I, personally, bit on Skyrim hook, line and sinker. I've played over a thousand hours of it. The art matters. The music matters. The detail put in to the game engine and mechanics matter. The AI is dumb as a rock, and yet that doesn't really matter because it does enough right to keep things interesting (and the unfair bonuses, stacked high on high difficulty, make it challenging enough). You have to exploit the terrain, exploit the AI, use the sneak feature, play with near-optimal builds or have some kind of edge to cope with enemies that can kill you in one or two hits, that you will have to hit forty times to kill. Keep a tree or a large rock between you and the foe and circle it, or stay in the shadows and retreat out of their search range over and over, or fire arrows from long range from a high perch, or fight outside at night when sneaking is more effective. Or use heavy armor and blocking, but dip in and out, physically dodging their blows. The list goes on (and on), and vs a human opponent, most of the tactics that are effective would be largely ineffective or even useless.
A ton of people bit on Civ5. They don't care about the small empire sizes or the passive play style. The weak AI lets them win a lot, and the random maps provide enough variation to keep them starting new games.

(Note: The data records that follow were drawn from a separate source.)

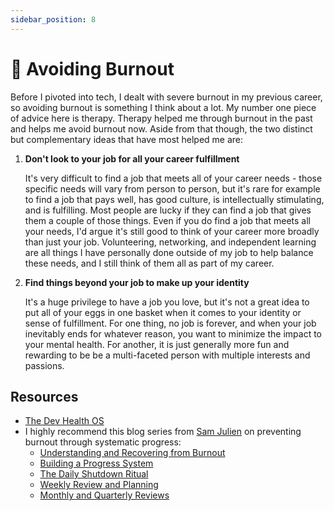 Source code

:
 ```yaml
---
sidebar_position: 8
---
```


# 🧯 Avoiding Burnout
Before I pivoted into tech, I dealt with severe burnout in my previous career, so avoiding burnout is something I think about a lot. My number one piece of advice here is therapy. Therapy helped me through burnout in the past and helps me avoid burnout now. Aside from that though, the two distinct but complementary ideas that have most helped me are:

1. **Don't look to your job for all your career fulfillment**

    It's very difficult to find a job that meets all of your career needs - those specific needs will vary from person to person, but it's rare for example to find a job that pays well, has good culture, is intellectually stimulating, and is fulfilling. Most people are lucky if they can find a job that gives them a couple of those things. Even if you do find a job that meets all your needs, I'd argue it's still good to think of your career more broadly than just your job. Volunteering, networking, and independent learning are all things I have personally done outside of my job to help balance these needs, and I still think of them all as part of my career.

2. **Find things beyond your job to make up your identity**

    It's a huge privilege to have a job you love, but it's not a great idea to put all of your eggs in one basket when it comes to your identity or sense of fulfillment. For one thing, no job is forever, and when your job inevitably ends for whatever reason, you want to minimize the impact to your mental health. For another, it is just generally more fun and rewarding to be be a multi-faceted person with multiple interests and passions.

## Resources
- [The Dev Health OS](https://www.devhealthos.com)
- I highly recommend this blog series from [Sam Julien](https://www.samjulien.com/) on preventing burnout through systematic progress:
    - [Understanding and Recovering from Burnout](https://www.samjulien.com/understanding-burnout)
    - [Building a Progress System](https://www.samjulien.com/progress-system-overview)
    - [The Daily Shutdown Ritual](https://www.samjulien.com/daily-shutdown)
    - [Weekly Review and Planning](https://www.samjulien.com/weekly-planning)
    - [Monthly and Quarterly Reviews](https://www.samjulien.com/monthly-quarterly-review) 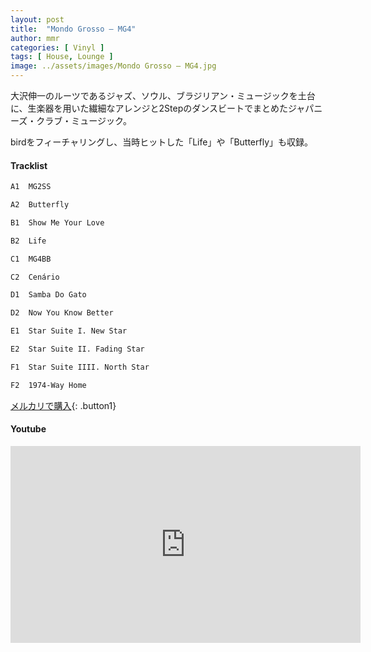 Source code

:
 ```yaml
---
layout: post
title:  "Mondo Grosso – MG4"
author: mmr
categories: [ Vinyl ]
tags: [ House, Lounge ]
image: ../assets/images/Mondo Grosso – MG4.jpg
---
```


大沢伸一のルーツであるジャズ、ソウル、ブラジリアン・ミュージックを土台に、生楽器を用いた繊細なアレンジと2Stepのダンスビートでまとめたジャパニーズ・クラブ・ミュージック。

birdをフィーチャリングし、当時ヒットした「Life」や「Butterfly」も収録。

#### Tracklist
```md
A1  MG2SS

A2  Butterfly

B1  Show Me Your Love

B2  Life

C1  MG4BB

C2  Cenário

D1  Samba Do Gato

D2  Now You Know Better

E1  Star Suite I. New Star

E2  Star Suite II. Fading Star

F1  Star Suite IIII. North Star

F2  1974-Way Home
```

[メルカリで購入](https://jp.mercari.com/item/m82949922453?afid=6142608987){: .button1}

#### Youtube
<iframe width="560" height="315" src="https://www.youtube.com/embed/MTlbFVhh7Fw?si=otIP4cO1gTdZ2LcR" title="YouTube video player" frameborder="0" allow="accelerometer; autoplay; clipboard-write; encrypted-media; gyroscope; picture-in-picture; web-share" referrerpolicy="strict-origin-when-cross-origin" allowfullscreen></iframe> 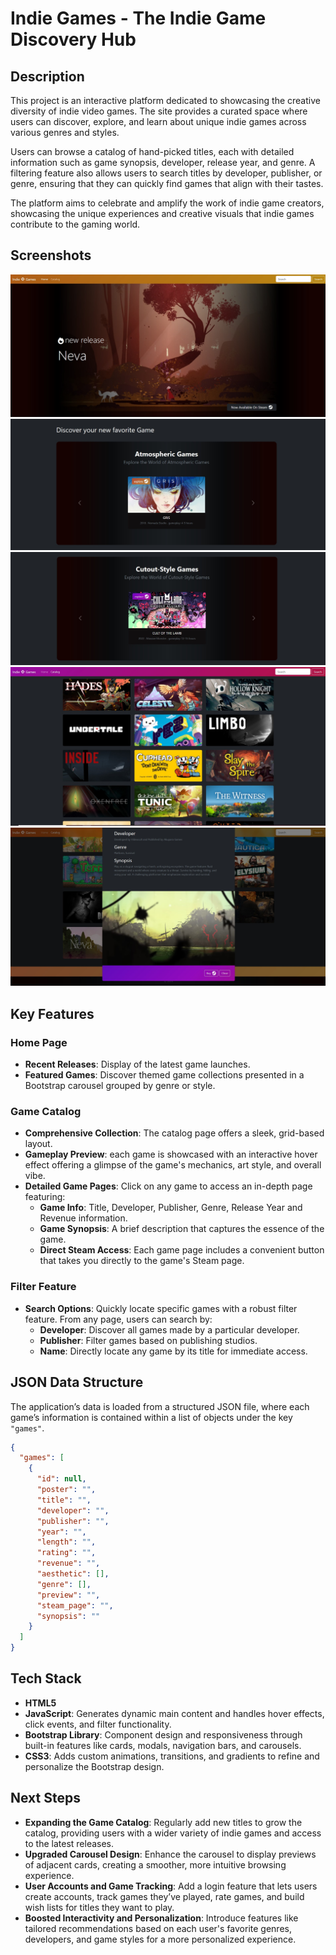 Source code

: # Indie Games - The Indie Game Discovery Hub

## Description

This project is an interactive platform dedicated to showcasing the creative diversity of indie video games. The site provides a curated space where users can discover, explore, and learn about unique indie games across various genres and styles.

Users can browse a catalog of hand-picked titles, each with detailed information such as game synopsis, developer, release year, and genre. A filtering feature also allows users to search titles by developer, publisher, or genre, ensuring that they can quickly find games that align with their tastes.

The platform aims to celebrate and amplify the work of indie game creators, showcasing the unique experiences and creative visuals that indie games contribute to the gaming world.

## Screenshots
![Home Page Screenshot](images\featured2.jpg)
![Discover Section Screenshot](images/discover-section.jpg)
![Discover Section Screenshot](images/discover2-section.jpg)
![Game Catalog Screenshot](images/catalog.jpg)
![Card Modal Screenshot](images/modal.jpg)

## Key Features

### Home Page

- **Recent Releases**: Display of the latest game launches.
- **Featured Games**: Discover themed game collections presented in a Bootstrap carousel grouped by genre or style.

### Game Catalog

- **Comprehensive Collection**: The catalog page offers a sleek, grid-based layout.
- **Gameplay Preview**: each game is showcased with an interactive hover effect offering a glimpse of the game's mechanics, art style, and overall vibe.
- **Detailed Game Pages**: Click on any game to access an in-depth page featuring:
  - **Game Info**: Title, Developer, Publisher, Genre, Release Year and Revenue information.
  - **Game Synopsis**: A brief description that captures the essence of the game.
  - **Direct Steam Access**: Each game page includes a convenient button that takes you directly to the game's Steam page.

### Filter Feature

- **Search Options**: Quickly locate specific games with a robust filter feature. From any page, users can search by:
  - **Developer**: Discover all games made by a particular developer.
  - **Publisher**: Filter games based on publishing studios.
  - **Name**: Directly locate any game by its title for immediate access.

## JSON Data Structure

The application’s data is loaded from a structured JSON file, where each game’s information is contained within a list of objects under the key `"games"`.

```json
{
  "games": [
    {
      "id": null,
      "poster": "",
      "title": "",
      "developer": "",
      "publisher": "",
      "year": "",
      "length": "",
      "rating": "",
      "revenue": "",
      "aesthetic": [],
      "genre": [],
      "preview": "",
      "steam_page": "",
      "synopsis": ""
    }
  ]
}
```

## Tech Stack

- **HTML5**
- **JavaScript**: Generates dynamic main content and handles hover effects, click events, and filter functionality.
- **Bootstrap Library**: Component design and responsiveness through built-in features like cards, modals, navigation bars, and carousels.
- **CSS3**: Adds custom animations, transitions, and gradients to refine and personalize the Bootstrap design.

## Next Steps

- **Expanding the Game Catalog**: Regularly add new titles to grow the catalog, providing users with a wider variety of indie games and access to the latest releases.
- **Upgraded Carousel Design**: Enhance the carousel to display previews of adjacent cards, creating a smoother, more intuitive browsing experience.
- **User Accounts and Game Tracking**: Add a login feature that lets users create accounts, track games they’ve played, rate games, and build wish lists for titles they want to play.
- **Boosted Interactivity and Personalization**: Introduce features like tailored recommendations based on each user's favorite genres, developers, and game styles for a more personalized experience.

Civ6 has ditched the city screen, putting everything on the map. It was, to me (at least), the obvious next step in trying to broaden the appeal of the game.
If you are going in to it looking for Civ4 version 2.0, you don't stand a chance of being satisfied.
This all-on-the-map thing has not been tried before, though. A lot of us (me included) are curious how it will play. It has the potential to be fun, in the same way that Skyrim is casual-friendly but also a lot of fun. (I have not personally bought Civ6 yet, but that is more due to my family situation. No sense buying until I would have the time to play it, anyway.)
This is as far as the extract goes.